[Dataset entries]
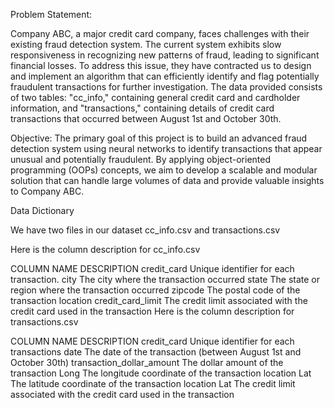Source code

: Problem Statement:

Company ABC, a major credit card company, faces challenges with their existing fraud detection system. The current system exhibits slow responsiveness in recognizing new patterns of fraud, leading to significant financial losses. To address this issue, they have contracted us to design and implement an algorithm that can efficiently identify and flag potentially fraudulent transactions for further investigation. The data provided consists of two tables: "cc_info," containing general credit card and cardholder information, and "transactions," containing details of credit card transactions that occurred between August 1st and October 30th.

Objective:
The primary goal of this project is to build an advanced fraud detection system using neural networks to identify transactions that appear unusual and potentially fraudulent. By applying object-oriented programming (OOPs) concepts, we aim to develop a scalable and modular solution that can handle large volumes of data and provide valuable insights to Company ABC.

Data Dictionary

We have two files in our dataset cc_info.csv and transactions.csv

Here is the column description for cc_info.csv

COLUMN NAME	DESCRIPTION
credit_card	Unique identifier for each transaction.
city	The city where the transaction occurred
state	The state or region where the transaction occurred
zipcode	The postal code of the transaction location
credit_card_limit	The credit limit associated with the credit card used in the transaction
Here is the column description for transactions.csv

COLUMN NAME	DESCRIPTION
credit_card	Unique identifier for each transactions
date	The date of the transaction (between August 1st and October 30th)
transaction_dollar_amount	The dollar amount of the transaction
Long	The longitude coordinate of the transaction location
Lat	The latitude coordinate of the transaction location
Lat	The credit limit associated with the credit card used in the transaction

YOUR GOAL - From the first line above to the last, copy the records exactly but omit the pictures.

OUTPUT BELOW -
Source code

: Problem Statement:

Company ABC, a major credit card company, faces challenges with their existing fraud detection system. The current system exhibits slow responsiveness in recognizing new patterns of fraud, leading to significant financial losses. To address this issue, they have contracted us to design and implement an algorithm that can efficiently identify and flag potentially fraudulent transactions for further investigation. The data provided consists of two tables: "cc_info," containing general credit card and cardholder information, and "transactions," containing details of credit card transactions that occurred between August 1st and October 30th.

Objective:
The primary goal of this project is to build an advanced fraud detection system using neural networks to identify transactions that appear unusual and potentially fraudulent. By applying object-oriented programming (OOPs) concepts, we aim to develop a scalable and modular solution that can handle large volumes of data and provide valuable insights to Company ABC.

Data Dictionary

We have two files in our dataset cc_info.csv and transactions.csv

Here is the column description for cc_info.csv

COLUMN NAME	DESCRIPTION
credit_card	Unique identifier for each transaction.
city	The city where the transaction occurred
state	The state or region where the transaction occurred
zipcode	The postal code of the transaction location
credit_card_limit	The credit limit associated with the credit card used in the transaction
Here is the column description for transactions.csv

COLUMN NAME	DESCRIPTION
credit_card	Unique identifier for each transactions
date	The date of the transaction (between August 1st and October 30th)
transaction_dollar_amount	The dollar amount of the transaction
Long	The longitude coordinate of the transaction location
Lat	The latitude coordinate of the transaction location
Lat	The credit limit associated with the credit card used in the transaction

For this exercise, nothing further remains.